# [Materials provided]
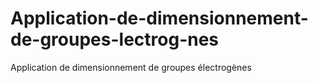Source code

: # Application-de-dimensionnement-de-groupes-lectrog-nes
Application de dimensionnement de groupes électrogènes
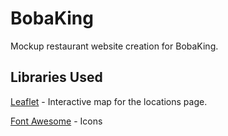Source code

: # BobaKing

Mockup restaurant website creation for BobaKing.

## Libraries Used

[Leaflet](https://leafletjs.com/) - Interactive map for the locations page.

[Font Awesome](https://fontawesome.com/) - Icons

# [Task objective]
Your task is to restate every record word for word. Omit all pictures.

# [Expected answer]
Source code

: # Application-de-dimensionnement-de-groupes-lectrog-nes
Application de dimensionnement de groupes électrogènes
Source code

: # BobaKing

Mockup restaurant website creation for BobaKing.

## Libraries Used

[Leaflet](https://leafletjs.com/) - Interactive map for the locations page.

[Font Awesome](https://fontawesome.com/) - Icons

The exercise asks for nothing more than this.